Tjoa Tek Swat (29 September 1911 – 12 Desember 1944) adalah seorang pendeta Kristen yang terlibat dalam gerakan perlawanan terhadap penjajahan Jepang melalui sebuah gerakan bawah tanah yang dinamai "Piet van Dam". Organisasi ini bergerak di Bogor dan di Jakarta. Selain Tjoa Tek Swat sendiri, dua orang anggota lainnya adalah Wernick dan Lie Beng Giok (yang belakangan berganti nama menjadi LBG Suryadinata).

Pendidikan dan pekerjaan

sunting

Tjoa Tek Swat menempuh pendidikan teologi di Sekolah Tinggi Teologi Jakarta, yang saat itu masih bernama Hoogere Theologische School (HTS) dan terletak di kota Bogor. Ia adalah salah seorang dari produk pertama sekolah ini. Kemudian ia melayani di sebuah gereja di Jakarta, yang jemaatnya terdiri atas orang-orang Tionghoa dan Belanda. Tjoa Tek Swat menikah dengan Lauw Tjoei Nio, memperoleh 3 anak Max, Martha dan Peter.

Aktivitas

sunting

Bersama dengan kedua temannya, Tjoa Tek Swat mengumpulkan berbagai informasi penting tentang tentara Jepang, penjagaan, transportasi, pemindahan para tahanan, gerakan kapal, dll. yang semuanya diteruskan lewat pemancar radio mereka ke markas tentara Sekutu di Australia. Di samping itu mereka juga menyediakan dan mengantarkan senjata, suku cadang radio, pemancar dan berbagai surat keterangan.

Namun karena kelompok ini kurang berpengalaman, pada akhir Desember 1942 organisasi ini berhasil terbongkar dan mereka semua ditangkap oleh Kempeitai Jepang.

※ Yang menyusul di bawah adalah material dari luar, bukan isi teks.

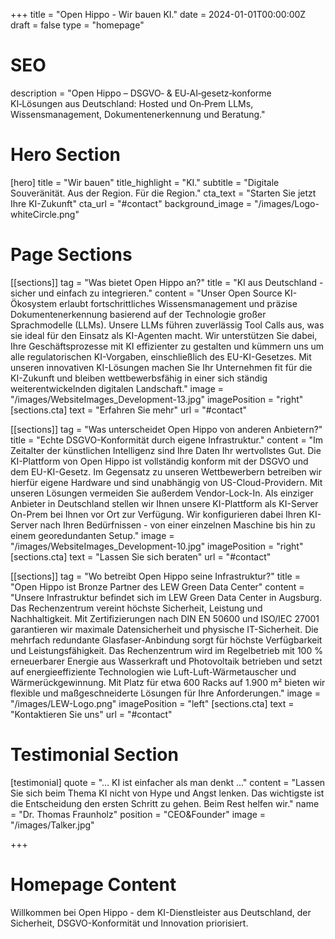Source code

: +++
title = "Open Hippo - Wir bauen KI."
date = 2024-01-01T00:00:00Z
draft = false
type = "homepage"

# SEO
description = "Open Hippo – DSGVO‑ & EU‑AI‑gesetz‑konforme KI‑Lösungen aus Deutschland: Hosted und On‑Prem LLMs, Wissensmanagement, Dokumentenerkennung und Beratung."

# Hero Section
[hero]
title = "Wir bauen"
title_highlight = "KI."
subtitle = "Digitale Souveränität. Aus der Region. Für die Region."
cta_text = "Starten Sie jetzt Ihre KI-Zukunft"
cta_url = "#contact"
background_image = "/images/Logo-whiteCircle.png"

# Page Sections
[[sections]]
tag = "Was bietet Open Hippo an?"
title = "KI aus Deutschland - sicher und einfach zu integrieren."
content = "Unser Open Source KI-Ökosystem erlaubt fortschrittliches Wissensmanagement und präzise Dokumentenerkennung basierend auf der Technologie großer Sprachmodelle (LLMs). Unsere LLMs führen zuverlässig Tool Calls aus, was sie ideal für den Einsatz als KI-Agenten macht. Wir unterstützen Sie dabei, Ihre Geschäftsprozesse mit KI effizienter zu gestalten und kümmern uns um alle regulatorischen KI-Vorgaben, einschließlich des EU-KI-Gesetzes. Mit unseren innovativen KI-Lösungen machen Sie Ihr Unternehmen fit für die KI-Zukunft und bleiben wettbewerbsfähig in einer sich ständig weiterentwickelnden digitalen Landschaft."
image = "/images/WebsiteImages_Development-13.jpg"
imagePosition = "right"
[sections.cta]
text = "Erfahren Sie mehr"
url = "#contact"

[[sections]]
tag = "Was unterscheidet Open Hippo von anderen Anbietern?"
title = "Echte DSGVO-Konformität durch eigene Infrastruktur."
content = "Im Zeitalter der künstlichen Intelligenz sind Ihre Daten Ihr wertvollstes Gut. Die KI-Plattform von Open Hippo ist vollständig konform mit der DSGVO und dem EU-KI-Gesetz. Im Gegensatz zu unseren Wettbewerbern betreiben wir hierfür eigene Hardware und sind unabhängig von US-Cloud-Providern. Mit unseren Lösungen vermeiden Sie außerdem Vendor-Lock-In. Als einziger Anbieter in Deutschland stellen wir Ihnen unsere KI-Plattform als KI-Server On-Prem bei Ihnen vor Ort zur Verfügung. Wir konfigurieren dabei Ihren KI-Server nach Ihren Bedürfnissen - von einer einzelnen Maschine bis hin zu einem georedundanten Setup."
image = "/images/WebsiteImages_Development-10.jpg"
imagePosition = "right"
[sections.cta]
text = "Lassen Sie sich beraten"
url = "#contact"


[[sections]]
tag = "Wo betreibt Open Hippo seine Infrastruktur?"
title = "Open Hippo ist Bronze Partner des LEW Green Data Center"
content = "Unsere Infrastruktur befindet sich im LEW Green Data Center in Augsburg. Das Rechenzentrum vereint höchste Sicherheit, Leistung und Nachhaltigkeit. Mit Zertifizierungen nach DIN EN 50600 und ISO/IEC 27001 garantieren wir maximale Datensicherheit und physische IT-Sicherheit. Die mehrfach redundante Glasfaser-Anbindung sorgt für höchste Verfügbarkeit und Leistungsfähigkeit. Das Rechenzentrum wird im Regelbetrieb mit 100 % erneuerbarer Energie aus Wasserkraft und Photovoltaik betrieben und setzt auf energieeffiziente Technologien wie Luft-Luft-Wärmetauscher und Wärmerückgewinnung. Mit Platz für etwa 600 Racks auf 1.900 m² bieten wir flexible und maßgeschneiderte Lösungen für Ihre Anforderungen."
image = "/images/LEW-Logo.png"
imagePosition = "left"
[sections.cta]
text = "Kontaktieren Sie uns"
url = "#contact"


# Testimonial Section
[testimonial]
quote = "... KI ist einfacher als man denkt ..."
content = "Lassen Sie sich beim Thema KI nicht von Hype und Angst lenken. Das wichtigste ist die Entscheidung den ersten Schritt zu gehen. Beim Rest helfen wir."
name = "Dr. Thomas Fraunholz"
position = "CEO&Founder"
image = "/images/Talker.jpg"

+++

# Homepage Content

Willkommen bei Open Hippo - dem KI-Dienstleister aus Deutschland, der Sicherheit, DSGVO-Konformität und Innovation priorisiert.
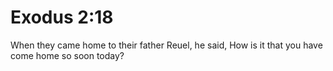 # Exodus 2:18

When they came home to their father Reuel, he said, How is it that you have come home so soon today?
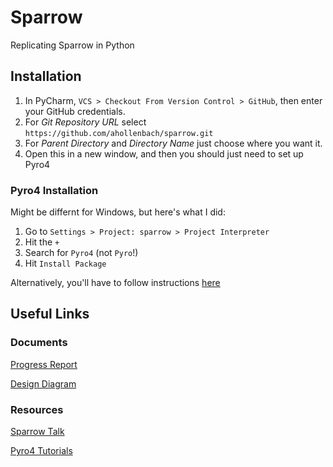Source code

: # Sparrow
Replicating Sparrow in Python

## Installation
1. In PyCharm, `VCS > Checkout From Version Control > GitHub`, then enter your GitHub credentials.
  1. For *Git Repository URL* select `https://github.com/ahollenbach/sparrow.git`
  2. For *Parent Directory* and *Directory Name* just choose where you want it.
3. Open this in a new window, and then you should just need to set up Pyro4


### Pyro4 Installation
Might be differnt for Windows, but here's what I did:

1. Go to `Settings > Project: sparrow > Project Interpreter`
  1. Hit the `+`
  2. Search for `Pyro4` (not `Pyro`!)
  3. Hit `Install Package`

Alternatively, you'll have to follow instructions [here](https://pythonhosted.org/Pyro4/install.html)

## Useful Links
### Documents
[Progress Report](https://docs.google.com/document/d/1TBit5KAJ3NspUf_hseIyiyxuA9Sm01CT6yI5KNSzIpI/edit)

[Design Diagram](https://docs.google.com/drawings/d/12q7JRJt6pI6HscYF3m-IuA76Mcdmzx_VhxJIZ2qQBoo/edit)

### Resources
[Sparrow Talk](https://www.youtube.com/watch?v=A4k0WqjUY9A)

[Pyro4 Tutorials](https://pythonhosted.org/Pyro4/tutorials.html)
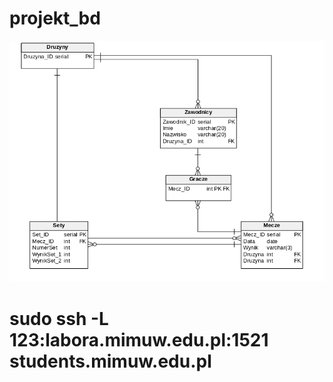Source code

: # projekt_bd

![useful image](Selection_077.png)


# sudo ssh -L 123:labora.mimuw.edu.pl:1521 students.mimuw.edu.pl
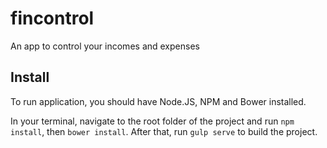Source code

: # fincontrol

An app to control your incomes and expenses

## Install
To run application, you should have Node.JS, NPM and Bower installed.

In your terminal, navigate to the root folder of the project and run `npm install`, then `bower install`. After that, run `gulp serve` to build the project.

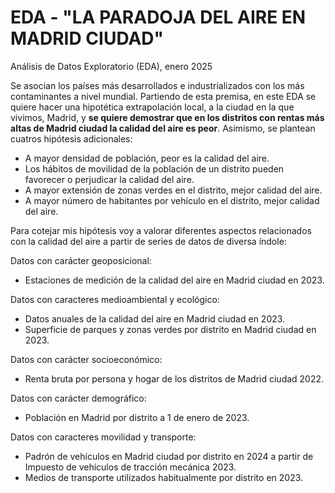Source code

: # **EDA - "LA PARADOJA DEL AIRE EN MADRID CIUDAD"**
Análisis de Datos Exploratorio (EDA), enero 2025


Se asocian los países más desarrollados e industrializados con los más contaminantes a nivel mundial. Partiendo de esta premisa, en este EDA se quiere hacer una hipotética extrapolación local, a la ciudad en la que vivimos, Madrid, y **se quiere demostrar que en los distritos con rentas más altas de Madrid ciudad la calidad del aire es peor**. Asimismo, se plantean cuatros hipótesis adicionales: 
- A mayor densidad de población, peor es la calidad del aire. 
- Los hábitos de movilidad de la población de un distrito pueden favorecer o perjudicar la calidad del aire. 
- A mayor extensión de zonas verdes en el distrito, mejor calidad del aire. 
- A mayor número de habitantes por vehículo en el distrito, mejor calidad del aire. 

Para cotejar mis hipótesis voy a valorar diferentes aspectos relacionados con la calidad del aire a partir de series de datos de diversa índole: 

Datos con carácter geoposicional: 
- Estaciones de medición de la calidad del aire en Madrid ciudad en 2023. 

Datos con caracteres medioambiental y ecológico: 
- Datos anuales de la calidad del aire en Madrid ciudad en 2023. 
- Superficie de parques y zonas verdes por distrito en Madrid ciudad en 2023. 

Datos con carácter socioeconómico: 
- Renta bruta por persona y hogar de los distritos de Madrid ciudad 2022.

Datos con carácter demográfico: 
- Población en Madrid por distrito a 1 de enero de 2023. 

Datos con caracteres movilidad y transporte: 
- Padrón de vehículos en Madrid ciudad por distrito en 2024 a partir de Impuesto de vehículos de tracción mecánica 2023.  
- Medios de transporte utilizados habitualmente por distrito en 2023.
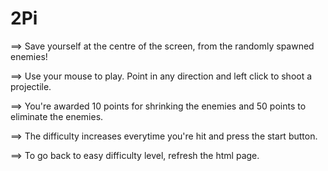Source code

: # 2Pi

==> Save yourself at the centre of the screen, from the randomly spawned enemies!

==> Use your mouse to play. Point in any direction and left click to shoot a projectile.

==> You're awarded 10 points for shrinking the enemies and 50 points to eliminate the enemies.

==> The difficulty increases everytime you're hit and press the start button.

==> To go back to easy difficulty level, refresh the html page.

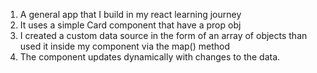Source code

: 1. A general app that I build in my react learning journey
2. It uses a simple Card component that have a prop obj 
3. I created a custom data source in the form of an array of objects than
   used it inside my component via the map() method
4. The component updates dynamically with changes to the data.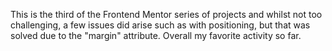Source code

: This is the third of the Frontend Mentor series of projects and whilst not too challenging, a few issues did arise such as with positioning, but that was solved due to the "margin" attribute. Overall my favorite activity so far.
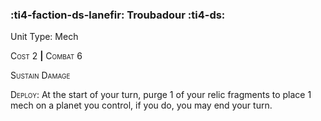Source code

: ### :ti4-faction-ds-lanefir: **Troubadour** :ti4-ds:

Unit Type: Mech 

<span style="font-variant:small-caps;">Cost</span> 2 __|__ <span style="font-variant:small-caps;">Combat</span> 6

<span style="font-variant:small-caps;">Sustain Damage</span>

<span style="font-variant:small-caps;">Deploy</span>: At the start of your turn, purge 1 of your relic fragments to place 1 mech on a planet you control, if you do, you may end your turn. 
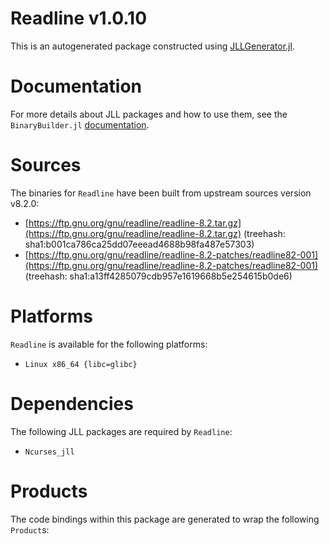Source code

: # Readline v1.0.10
This is an autogenerated package constructed using [JLLGenerator.jl](https://github.com/JuliaPackaging/BinaryBuilder2.jl/tree/main/JLLGenerator.jl).

# Documentation
For more details about JLL packages and how to use them, see the `BinaryBuilder.jl` [documentation](https://docs.binarybuilder.org/stable/jll/).

# Sources
The binaries for `Readline` have been built from upstream sources version v8.2.0:

 - [https://ftp.gnu.org/gnu/readline/readline-8.2.tar.gz](https://ftp.gnu.org/gnu/readline/readline-8.2.tar.gz) (treehash: sha1:b001ca786ca25dd07eeead4688b98fa487e57303)
 - [https://ftp.gnu.org/gnu/readline/readline-8.2-patches/readline82-001](https://ftp.gnu.org/gnu/readline/readline-8.2-patches/readline82-001) (treehash: sha1:a13ff4285079cdb957e1619668b5e254615b0de6)
# Platforms

`Readline` is available for the following platforms:

 - `Linux x86_64 {libc=glibc}`
# Dependencies
The following JLL packages are required by `Readline`:

 - `Ncurses_jll`
# Products

The code bindings within this package are generated to wrap the following `Product`s:
<TODO>

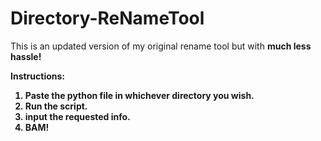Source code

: # Directory-ReNameTool
This is an updated version of my original rename tool but with <b>much less hassle!<b>

<b>  Instructions:<b>
1. Paste the python file in whichever directory you wish. 
2. Run the script. 
3. input the requested info.
4. BAM!
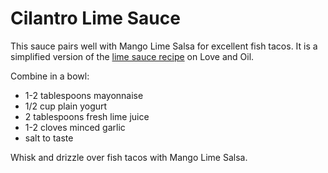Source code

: Cilantro Lime Sauce
=====================

This sauce pairs well with Mango Lime Salsa for excellent fish tacos. It is a simplified version of the [lime sauce recipe](http://www.loveandoliveoil.com/2008/04/fish-tacos-with-mango-salsa.html) on Love and Oil.

Combine in a bowl:
* 1-2 tablespoons mayonnaise
* 1/2 cup plain yogurt
* 2 tablespoons fresh lime juice
* 1-2 cloves minced garlic
* salt to taste

Whisk and drizzle over fish tacos with Mango Lime Salsa.
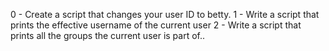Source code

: 0 - Create a script that changes your user ID to betty.
1 - Write a script that prints the effective username of the current user
2 - Write a script that prints all the groups the current user is part of..

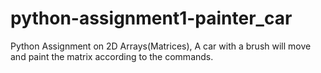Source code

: # python-assignment1-painter_car
Python Assignment on 2D Arrays(Matrices), A car with a brush will move and paint the matrix according to the commands.
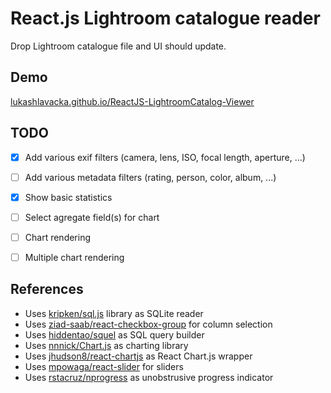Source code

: # React.js Lightroom catalogue reader

Drop Lightroom catalogue file and UI should update.

## Demo

[lukashlavacka.github.io/ReactJS-LightroomCatalog-Viewer](//lukashlavacka.github.io/ReactJS-LightroomCatalog-Viewer)

## TODO

- [x] Add various exif filters (camera, lens, ISO, focal length, aperture, ...)
- [ ] Add various metadata filters (rating, person, color, album, ...)
- [x] Show basic statistics
- [ ] Select agregate field(s) for chart
- [ ] Chart rendering
- [ ] Multiple chart rendering


## References

*	Uses [kripken/sql.js](//github.com/kripken/sql.js) library as SQLite reader
*	Uses [ziad-saab/react-checkbox-group](//github.com/ziad-saab/react-checkbox-group) for column selection
*	Uses [hiddentao/squel](//github.com/hiddentao/squel) as SQL query builder
*	Uses [nnnick/Chart.js](//github.com/nnnick/Chart.js) as charting library
*	Uses [jhudson8/react-chartjs](//github.com/jhudson8/react-chartjs) as React Chart.js wrapper
*	Uses [mpowaga/react-slider](//https://github.com/mpowaga/react-slider) for sliders
*	Uses [rstacruz/nprogress](//https://github.com/rstacruz/nprogress) as unobstrusive progress indicator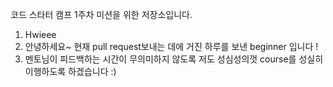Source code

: 코드 스타터 캠프 1주차 미션을 위한 저장소입니다.
1. Hwieee
2. 안녕하세요~ 현재 pull request보내는 데에 거진 하루를 보낸 beginner 입니다 !
3. 멘토님이 피드백하는 시간이 무의미하지 않도록 저도 성심성의껏 course를 성실히 이행하도록 하겠습니다 :)
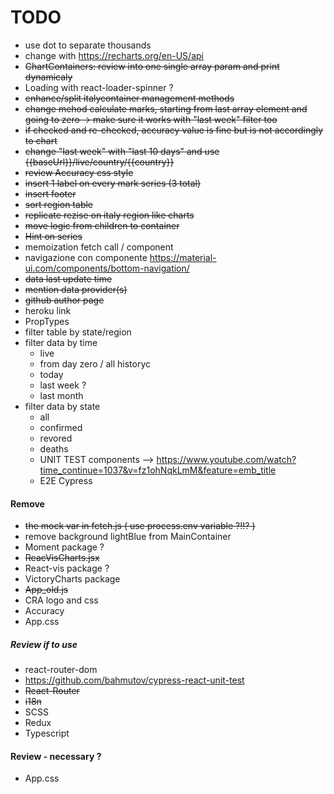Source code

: # TODO

- use dot to separate thousands
- change with https://recharts.org/en-US/api
- ~~ChartContainers: review into one single array param and print dynamicaly~~
- Loading with react-loader-spinner ?
- ~~enhance/split italycontainer management methods~~
- ~~change mehod calculate marks, starting from last array element and going to zero -> make sure it works with "last week" filter too~~
- ~~if checked and re-checked, accuracy value is fine but is not accordingly to chart~~
- ~~change "last week" with "last 10 days" and use {{baseUrl}}/live/country/{{country}}~~
- ~~review Accuracy css style~~
- ~~insert 1 label on every mark series (3 total)~~
- ~~insert footer~~
- ~~sort region table~~
- ~~replicate rezise on italy region like charts~~
- ~~move logic from children to container~~
- ~~Hint on series~~
- memoization fetch call / component
- navigazione con componente https://material-ui.com/components/bottom-navigation/
- ~~data last update time~~
- ~~mention data provider(s)~~
- ~~github author page~~
- heroku link
- PropTypes
- filter table by state/region
- filter data by time
  - live
  - from day zero / all historyc
  - today
  - last week ?
  - last month
- filter data by state
  - all
  - confirmed
  - revored
  - deaths
  - UNIT TEST components --> https://www.youtube.com/watch?time_continue=1037&v=fz1ohNqkLmM&feature=emb_title
  - E2E Cypress

#### Remove

- ~~the mock var in fetch.js ( use process.env variable ?!!? )~~
- remove background lightBlue from MainContainer
- Moment package ?
- ~~ReacVisCharts.jsx~~
- React-vis package ?
- VictoryCharts package
- ~~App_old.js~~
- CRA logo and css
- Accuracy
- App.css

##### Review if to use

- react-router-dom
- https://github.com/bahmutov/cypress-react-unit-test
- ~~React-Router~~
- ~~i18n~~
- SCSS
- Redux
- Typescript

#### Review - necessary ?

- App.css
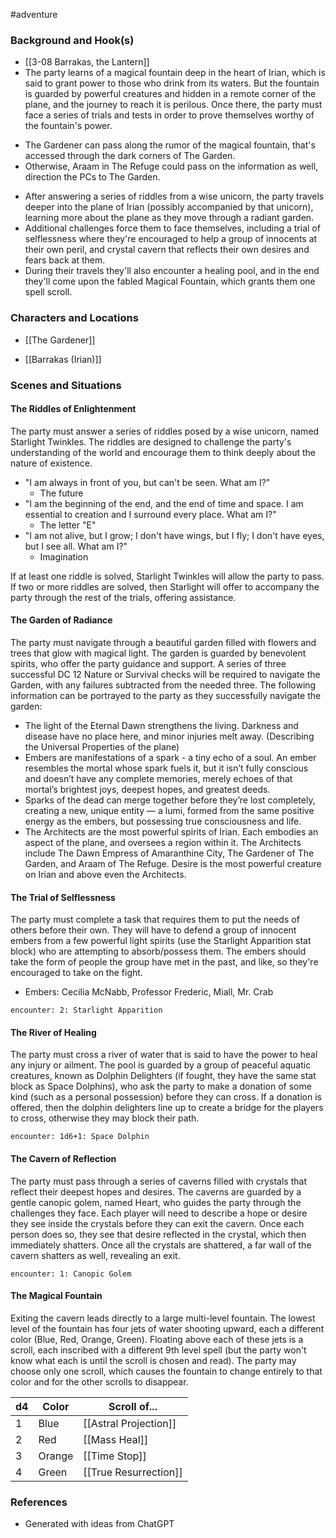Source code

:  #adventure 

### Background and Hook(s)

- [[3-08  Barrakas, the Lantern]]
- The party learns of a magical fountain deep in the heart of Irian, which is said to grant power to those who drink from its waters. But the fountain is guarded by powerful creatures and hidden in a remote corner of the plane, and the journey to reach it is perilous. Once there, the party must face a series of trials and tests in order to prove themselves worthy of the fountain's power.
* The Gardener can pass along the rumor of the magical fountain, that's accessed through the dark corners of The Garden.
* Otherwise, Araam in The Refuge could pass on the information as well, direction the PCs to The Garden.
- After answering a series of riddles from a wise unicorn, the party travels deeper into the plane of Irian (possibly accompanied by that unicorn), learning more about the plane as they move through a radiant garden.
- Additional challenges force them to face themselves, including a trial of selflessness where they're encouraged to help a group of innocents at their own peril, and crystal cavern that reflects their own desires and fears back at them.
- During their travels they'll also encounter a healing pool, and in the end they'll come upon the fabled Magical Fountain, which grants them one spell scroll.

### Characters and Locations

- [[The Gardener]]

- [[Barrakas (Irian)]]

### Scenes and Situations

#### The Riddles of Enlightenment

The party must answer a series of riddles posed by a wise unicorn, named Starlight Twinkles. The riddles are designed to challenge the party's understanding of the world and encourage them to think deeply about the nature of existence.

* "I am always in front of you, but can't be seen. What am I?"
	* The future
* "I am the beginning of the end, and the end of time and space. I am essential to creation and I surround every place. What am I?"
	* The letter "E"
* "I am not alive, but I grow; I don't have wings, but I fly; I don't have eyes, but I see all. What am I?"
	* Imagination

If at least one riddle is solved, Starlight Twinkles will allow the party to pass. If two or more riddles are solved, then Starlight will offer to accompany the party through the rest of the trials, offering assistance.

#### The Garden of Radiance

The party must navigate through a beautiful garden filled with flowers and trees that glow with magical light. The garden is guarded by benevolent spirits, who offer the party guidance and support. A series of three successful DC 12 Nature or Survival checks will be required to navigate the Garden, with any failures subtracted from the needed three. The following information can be portrayed to the party as they successfully navigate the garden:

* The light of the Eternal Dawn strengthens the living. Darkness and disease have no place here, and minor injuries melt away. (Describing the Universal Properties of the plane)
* Embers are manifestations of a spark - a tiny echo of a soul. An ember resembles the mortal whose spark fuels it, but it isn’t fully conscious and doesn’t have any complete memories, merely echoes of that mortal’s brightest joys, deepest hopes, and greatest deeds.
* Sparks of the dead can merge together before they’re lost completely, creating a new, unique entity — a lumi, formed from the same positive energy as the embers, but possessing true consciousness and life.
* The Architects are the most powerful spirits of Irian. Each embodies an aspect of the plane, and oversees a region within it. The Architects include The Dawn Empress of Amaranthine City, The Gardener of The Garden, and Araam of The Refuge. Desire is the most powerful creature on Irian and above even the Architects.

#### The Trial of Selflessness

The party must complete a task that requires them to put the needs of others before their own. They will have to defend a group of innocent embers from a few powerful light spirits (use the Starlight Apparition stat block) who are attempting to absorb/possess them. The embers should take the form of people the group have met in the past, and like, so they're encouraged to take on the fight.

* Embers: Cecilia McNabb, Professor Frederic, Miall, Mr. Crab

`encounter: 2: Starlight Apparition`

#### The River of Healing

The party must cross a river of water that is said to have the power to heal any injury or ailment. The pool is guarded by a group of peaceful aquatic creatures, known as Dolphin Delighters (if fought, they have the same stat block as Space Dolphins), who ask the party to make a donation of some kind (such as a personal possession) before they can cross. If a donation is offered, then the dolphin delighters line up to create a bridge for the players to cross, otherwise they may block their path.

`encounter: 1d6+1: Space Dolphin`

#### The Cavern of Reflection

The party must pass through a series of caverns filled with crystals that reflect their deepest hopes and desires. The caverns are guarded by a gentle canopic golem, named Heart, who guides the party through the challenges they face. Each player will need to describe a hope or desire they see inside the crystals before they can exit the cavern. Once each person does so, they see that desire reflected in the crystal, which then immediately shatters. Once all the crystals are shattered, a far wall of the cavern shatters as well, revealing an exit.

`encounter: 1: Canopic Golem`

#### The Magical Fountain

Exiting the cavern leads directly to a large multi-level fountain. The lowest level of the fountain has four jets of water shooting upward, each a different color (Blue, Red, Orange, Green). Floating above each of these jets is a scroll, each inscribed with a different 9th level spell (but the party won't know what each is until the scroll is chosen and read). The party may choose only one scroll, which causes the fountain to change entirely to that color and for the other scrolls to disappear.

| d4  | Color  | Scroll of...          |
| --- | ------ | --------------------- |
| 1   | Blue   | [[Astral Projection]] |
| 2   | Red    | [[Mass Heal]]         |
| 3   | Orange | [[Time Stop]]         |
| 4   | Green  | [[True Resurrection]] |

### References

* Generated with ideas from ChatGPT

Di tahanan, mereka disiksa dengan hebat, dan Tjoa Tek Swat dihukum penggal pada tanggal 12 Desember 1944. Lie Beng Giok selamat, sementara Wernick tak diketahui nasibnya. Setelah Jepang kalah dalam Perang Dunia II, oleh pihak Sekutu jenazah Tjoa dikebumikan di Kuburan Belanda Ancol, Jakarta Utara.